Pfizer Stock (NYSE:PFE)
In recent weeks, the focus of investors in the healthcare sector has been firmly fixed on the most expensive stocks in the industry, namely Eli Lilly and Novo Nordisk. Eli Lilly’s staggering market value of $412 billion is the highest ever recorded for a pure-play biopharma company, and Novo Nordisk is not far behind with a market value of $377 billion.
There is a possibility that it is too pricey for investors who are looking for value.
We screened the stocks in the S&P 500 index to find those in the healthcare sector that were trading at the lowest multiple of earnings per share anticipated for the following 12 months. This was done with the intention of finding value plays in the healthcare sector.
The stocks that we discovered are inexpensive in comparison to highfliers like Lilly, and many of them are priced affordably for a specific reason. However, the list gives investors who are looking for deals a place to begin their search.

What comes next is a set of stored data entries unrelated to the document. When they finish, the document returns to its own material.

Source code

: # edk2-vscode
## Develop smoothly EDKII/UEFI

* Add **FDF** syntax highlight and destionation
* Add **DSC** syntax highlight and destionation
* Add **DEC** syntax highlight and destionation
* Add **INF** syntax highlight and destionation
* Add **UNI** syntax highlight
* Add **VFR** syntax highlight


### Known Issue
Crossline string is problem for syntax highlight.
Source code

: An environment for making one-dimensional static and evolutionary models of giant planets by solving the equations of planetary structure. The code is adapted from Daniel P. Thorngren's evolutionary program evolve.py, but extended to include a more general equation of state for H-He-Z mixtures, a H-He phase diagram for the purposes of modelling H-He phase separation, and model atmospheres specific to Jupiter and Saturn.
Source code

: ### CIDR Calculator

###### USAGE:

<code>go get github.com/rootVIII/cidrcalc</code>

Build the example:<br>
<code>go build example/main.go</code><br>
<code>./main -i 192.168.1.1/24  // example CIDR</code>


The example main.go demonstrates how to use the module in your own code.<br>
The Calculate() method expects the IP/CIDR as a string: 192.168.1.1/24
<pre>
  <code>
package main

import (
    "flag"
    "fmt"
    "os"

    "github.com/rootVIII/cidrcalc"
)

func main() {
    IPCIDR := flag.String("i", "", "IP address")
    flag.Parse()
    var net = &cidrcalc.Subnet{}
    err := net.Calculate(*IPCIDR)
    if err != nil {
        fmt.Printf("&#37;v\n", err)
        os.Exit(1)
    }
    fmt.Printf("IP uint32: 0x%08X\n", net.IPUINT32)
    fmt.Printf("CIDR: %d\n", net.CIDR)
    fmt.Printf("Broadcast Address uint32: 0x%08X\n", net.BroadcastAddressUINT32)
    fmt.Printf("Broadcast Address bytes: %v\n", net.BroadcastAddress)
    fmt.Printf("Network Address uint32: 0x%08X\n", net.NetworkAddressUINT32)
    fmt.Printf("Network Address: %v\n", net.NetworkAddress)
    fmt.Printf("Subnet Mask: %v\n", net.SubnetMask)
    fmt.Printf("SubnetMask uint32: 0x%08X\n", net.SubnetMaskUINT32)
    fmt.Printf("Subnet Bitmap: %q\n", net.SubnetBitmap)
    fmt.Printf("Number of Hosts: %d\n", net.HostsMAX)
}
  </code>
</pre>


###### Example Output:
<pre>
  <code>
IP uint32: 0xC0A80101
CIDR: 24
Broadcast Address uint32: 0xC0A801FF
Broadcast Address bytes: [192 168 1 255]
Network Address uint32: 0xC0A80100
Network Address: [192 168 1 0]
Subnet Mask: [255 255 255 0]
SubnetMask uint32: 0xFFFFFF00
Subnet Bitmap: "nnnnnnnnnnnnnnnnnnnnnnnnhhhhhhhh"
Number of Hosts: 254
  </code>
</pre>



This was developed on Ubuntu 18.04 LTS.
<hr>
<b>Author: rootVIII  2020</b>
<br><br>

This spring, everyone’s attention has been directed toward the most expensive brands in the industry. Lilly’s stock price has increased by many multiples of its anticipated earnings as a result of the excitement surrounding Lilly and Novo’s competing obesity drugs, as well as the positive data on Lilly’s Alzheimer’s drug. According to FactSet, the current price of Lilly shares represents a multiple of 44 times the company’s anticipated earnings over the next twelve months.
The opposite end of the spectrum was the primary focus of our screen, which looked for healthcare stocks in the S&P 500 that were trading at the lowest multiple of their forward earnings per share. The results include the health insurance behemoth Cigna Group, which trades at 9.9 times earnings; the recent spinoff of Merck (NYSE:MRK), Organon (NYSE:OGN), which focuses on women’s health and biosimilars; and the generic drugmaker Viatris (NASDAQ:VTRS), which trades at 3.2 times earnings.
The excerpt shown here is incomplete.